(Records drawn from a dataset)
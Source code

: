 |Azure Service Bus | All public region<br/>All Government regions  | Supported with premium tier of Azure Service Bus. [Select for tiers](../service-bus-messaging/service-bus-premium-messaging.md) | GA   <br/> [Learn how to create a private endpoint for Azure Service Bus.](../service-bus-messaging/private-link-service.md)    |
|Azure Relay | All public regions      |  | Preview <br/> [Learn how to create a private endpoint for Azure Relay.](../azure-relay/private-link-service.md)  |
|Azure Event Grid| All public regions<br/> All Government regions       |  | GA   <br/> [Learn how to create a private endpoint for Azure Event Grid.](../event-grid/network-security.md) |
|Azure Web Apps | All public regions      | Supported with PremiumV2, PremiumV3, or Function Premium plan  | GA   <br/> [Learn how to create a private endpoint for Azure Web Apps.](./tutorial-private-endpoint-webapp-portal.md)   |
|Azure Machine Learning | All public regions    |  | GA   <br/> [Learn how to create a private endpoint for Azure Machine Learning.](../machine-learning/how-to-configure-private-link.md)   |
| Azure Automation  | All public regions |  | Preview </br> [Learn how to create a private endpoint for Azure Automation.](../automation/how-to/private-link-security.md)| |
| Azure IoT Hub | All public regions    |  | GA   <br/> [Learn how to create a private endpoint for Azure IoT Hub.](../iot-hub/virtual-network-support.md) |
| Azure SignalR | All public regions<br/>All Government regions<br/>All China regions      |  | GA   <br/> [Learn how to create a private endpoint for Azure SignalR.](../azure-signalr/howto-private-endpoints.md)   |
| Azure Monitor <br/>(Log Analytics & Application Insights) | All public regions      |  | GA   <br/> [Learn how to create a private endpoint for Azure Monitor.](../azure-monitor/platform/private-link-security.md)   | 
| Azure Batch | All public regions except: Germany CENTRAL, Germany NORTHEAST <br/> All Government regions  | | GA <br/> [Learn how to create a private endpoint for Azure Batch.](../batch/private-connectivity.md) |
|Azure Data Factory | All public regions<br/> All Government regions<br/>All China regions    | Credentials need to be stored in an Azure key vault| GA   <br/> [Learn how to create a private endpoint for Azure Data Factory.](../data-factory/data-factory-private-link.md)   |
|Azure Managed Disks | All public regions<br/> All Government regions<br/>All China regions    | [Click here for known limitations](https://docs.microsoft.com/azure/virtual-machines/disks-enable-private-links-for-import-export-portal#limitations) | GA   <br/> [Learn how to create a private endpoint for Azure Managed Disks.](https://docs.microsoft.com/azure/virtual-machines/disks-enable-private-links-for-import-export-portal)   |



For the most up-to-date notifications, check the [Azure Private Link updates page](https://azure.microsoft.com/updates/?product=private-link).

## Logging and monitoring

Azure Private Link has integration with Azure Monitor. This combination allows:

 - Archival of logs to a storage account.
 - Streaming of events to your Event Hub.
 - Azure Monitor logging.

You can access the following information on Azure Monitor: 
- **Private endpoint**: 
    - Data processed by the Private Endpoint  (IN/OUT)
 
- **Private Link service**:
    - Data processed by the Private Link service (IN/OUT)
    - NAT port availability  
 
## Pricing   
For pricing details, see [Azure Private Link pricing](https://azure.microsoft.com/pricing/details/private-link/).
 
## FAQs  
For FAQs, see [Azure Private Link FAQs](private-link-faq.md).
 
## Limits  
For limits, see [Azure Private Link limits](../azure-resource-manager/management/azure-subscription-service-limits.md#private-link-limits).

__TASK INSTRUCTIONS__.
Count the lines above holding "network". Give only the number.

__EXPECTED OUTPUT__.
2